If you had probed behind this kindling utterance you would have seen with Lloyd George himself that beyond the flaming battle-lines and past the tumult of a World at War was the hope of some far-away Tribunal that would judge nations and keep them, just as individuals are kept, in the path of Right and Humanity.
But before any such bloodless antidote can be applied to International Dispute, to quote Lloyd George again: “This war must be fought to a finish.”
These final words, snapped like a whip-lash and emphasised with a fist-beat on the table, meant that England would see her Titan Task through and if for no other reason because the man who drives the war gods wills it so. What sort of man is this who goes from post to post with inspired faith and unfailing execution? What are the qualities that have lifted him from obscure provincial solicitor to be the Prop of a People?
“Let George do it,” has become the chronic plea of all Britain in her time of trial. How does he do it?
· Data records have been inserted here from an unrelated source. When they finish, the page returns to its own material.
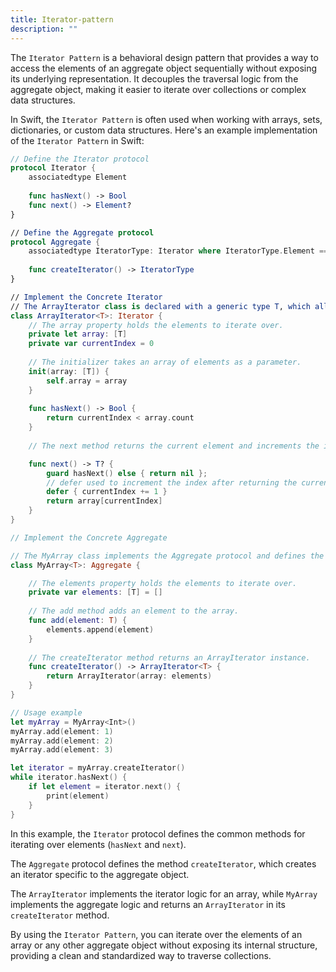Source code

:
 ```yaml
---
title: Iterator-pattern
description: ""
---
```

The `Iterator Pattern` is a behavioral design pattern that provides a way to access the elements of an aggregate object sequentially without exposing its underlying representation. It decouples the traversal logic from the aggregate object, making it easier to iterate over collections or complex data structures.

In Swift, the `Iterator Pattern` is often used when working with arrays, sets, dictionaries, or custom data structures. Here's an example implementation of the `Iterator Pattern` in Swift:

```swift
// Define the Iterator protocol
protocol Iterator {
    associatedtype Element
    
    func hasNext() -> Bool
    func next() -> Element?
}

// Define the Aggregate protocol
protocol Aggregate {
    associatedtype IteratorType: Iterator where IteratorType.Element == Self
    
    func createIterator() -> IteratorType
}

// Implement the Concrete Iterator
// The ArrayIterator class is declared with a generic type T, which allows it to work with any type of elements.
class ArrayIterator<T>: Iterator {
    // The array property holds the elements to iterate over.
    private let array: [T]
    private var currentIndex = 0
    
    // The initializer takes an array of elements as a parameter.
    init(array: [T]) {
        self.array = array
    }
    
    func hasNext() -> Bool {
        return currentIndex < array.count
    }
    
    // The next method returns the current element and increments the index.

    func next() -> T? {
        guard hasNext() else { return nil };
        // defer used to increment the index after returning the current element
        defer { currentIndex += 1 }
        return array[currentIndex]
    }
}

// Implement the Concrete Aggregate

// The MyArray class implements the Aggregate protocol and defines the createIterator method, which returns an ArrayIterator instance.
class MyArray<T>: Aggregate {

    // The elements property holds the elements to iterate over.
    private var elements: [T] = []
    
    // The add method adds an element to the array.
    func add(element: T) {
        elements.append(element)
    }
    
    // The createIterator method returns an ArrayIterator instance.
    func createIterator() -> ArrayIterator<T> {
        return ArrayIterator(array: elements)
    }
}

// Usage example
let myArray = MyArray<Int>()
myArray.add(element: 1)
myArray.add(element: 2)
myArray.add(element: 3)

let iterator = myArray.createIterator()
while iterator.hasNext() {
    if let element = iterator.next() {
        print(element)
    }
}
```

In this example, the `Iterator` protocol defines the common methods for iterating over elements (`hasNext` and `next`).

The `Aggregate` protocol defines the method `createIterator`, which creates an iterator specific to the aggregate object. 

The `ArrayIterator` implements the iterator logic for an array, while `MyArray` implements the aggregate logic and returns an `ArrayIterator` in its `createIterator` method.

By using the `Iterator Pattern`, you can iterate over the elements of an array or any other aggregate object without exposing its internal structure, providing a clean and standardized way to traverse collections.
To understand any man you must get at his beginnings. Thus to appreciate Lloyd George you must first know that he is Welsh and this means that he was cradled in revolt. He must have come into the world crying protest. He was reared in a land of frowning crags and lovely dales, of mingled snow and sunshine, of poetry and passion. About him love of liberty clashed with vested tyranny. These conflicting things shaped his character, entered into his very being and made him temperamentally a creature of magnificent ironies.
But this conflict did not end with emotion. All his life Contrast, sometimes grotesque but always dramatic, has marked him for its own. You behold the Apostle of Peace who once espoused the Boer, translated into the flaming Disciple and Maker of War through the Rape of Belgium. You see the fiery Radical, jeered and despised by the Aristocracy, become the Protector of Peers. No wonder he stands to-day as the most picturesque, compelling and challenging figure of the English speaking race. Only one other man—Theodore Roosevelt—vies with him for this many-sided distinction.